- REQUIRED WORK:
Copy the records word for word. Pictures do not go in.

- DATASET CONTENT:
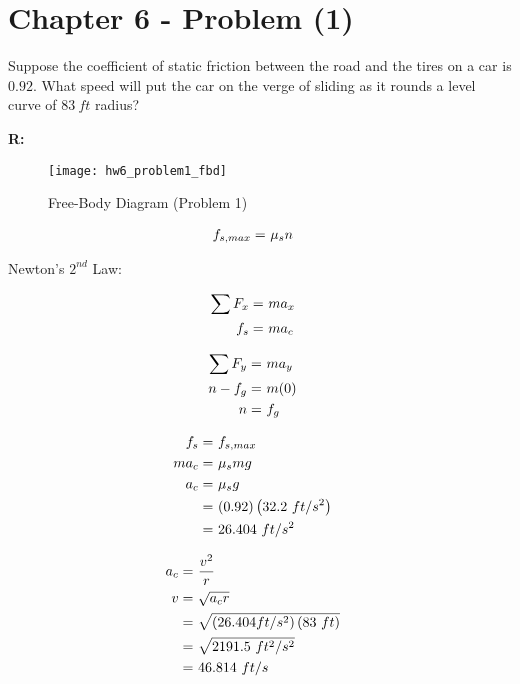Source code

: \section{Chapter 6 - Problem (1)}
	Suppose the coefficient of static friction between the road and the tires on a car is $0.92$. What speed will put the car on the verge of sliding as it rounds a level curve of $83 \ ft$ radius?

	\textbf{R:} \newline

	\begin{figure}[H]
		\begin{center}
			\texttt{[image: hw6\_problem1\_fbd]}
			\caption{Free-Body Diagram (Problem 1)}
			\label{fig:hw6_problem1_fbd}
		\end{center}
	\end{figure}

	\begin{align}
		f_{s,max} = \ &\mu_{s}n& \notag
	\end{align}

	Newton's $2^{nd}$ Law:

	\begin{align}
		\sum F_{x} = \ &ma_{x}& \notag \\
		f_{s} = \ &ma_{c}& \notag
	\end{align}

	\begin{align}
		\sum F_{y} = \ &ma_{y}& \notag \\
		n - f_{g} = \ &m(0)& \notag \\
		n = \ &f_{g}& \notag
	\end{align}

	\begin{align}
		f_{s} = \ &f_{s,max}& \notag \\
		ma_{c} = \ &\mu_{s}mg& \notag \\
		a_{c} = \ &\mu_{s}g& \notag \\
		= \ &(0.92)\left(32.2 \ ft/s^{2}\right)& \notag \\
		= \ &26.404 \ ft/s^{2}& \notag
	\end{align}

	\begin{align}
		a_{c} = \ &\frac{v^{2}}{r}& \notag \\
		v = \ &\sqrt{a_{c}r}& \notag \\
		= \ &\sqrt{\left(26.404 ft/s^{2}\right)(83 \ ft)}& \notag \\
		= \ &\sqrt{2191.5 \ ft^{2}/s^{2}}& \notag \\
		= \ &46.814 \ ft/s&
	\end{align}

- OUTPUT FOR THIS EXERCISE:
Source code

: \section{Chapter 6 - Problem (1)}
	Suppose the coefficient of static friction between the road and the tires on a car is $0.92$. What speed will put the car on the verge of sliding as it rounds a level curve of $83 \ ft$ radius?

	\textbf{R:} \newline

	\begin{figure}[H]
		\begin{center}
			\texttt{[image: hw6\_problem1\_fbd]}
			\caption{Free-Body Diagram (Problem 1)}
			\label{fig:hw6_problem1_fbd}
		\end{center}
	\end{figure}

	\begin{align}
		f_{s,max} = \ &\mu_{s}n& \notag
	\end{align}

	Newton's $2^{nd}$ Law:

	\begin{align}
		\sum F_{x} = \ &ma_{x}& \notag \\
		f_{s} = \ &ma_{c}& \notag
	\end{align}

	\begin{align}
		\sum F_{y} = \ &ma_{y}& \notag \\
		n - f_{g} = \ &m(0)& \notag \\
		n = \ &f_{g}& \notag
	\end{align}

	\begin{align}
		f_{s} = \ &f_{s,max}& \notag \\
		ma_{c} = \ &\mu_{s}mg& \notag \\
		a_{c} = \ &\mu_{s}g& \notag \\
		= \ &(0.92)\left(32.2 \ ft/s^{2}\right)& \notag \\
		= \ &26.404 \ ft/s^{2}& \notag
	\end{align}

	\begin{align}
		a_{c} = \ &\frac{v^{2}}{r}& \notag \\
		v = \ &\sqrt{a_{c}r}& \notag \\
		= \ &\sqrt{\left(26.404 ft/s^{2}\right)(83 \ ft)}& \notag \\
		= \ &\sqrt{2191.5 \ ft^{2}/s^{2}}& \notag \\
		= \ &46.814 \ ft/s&
	\end{align}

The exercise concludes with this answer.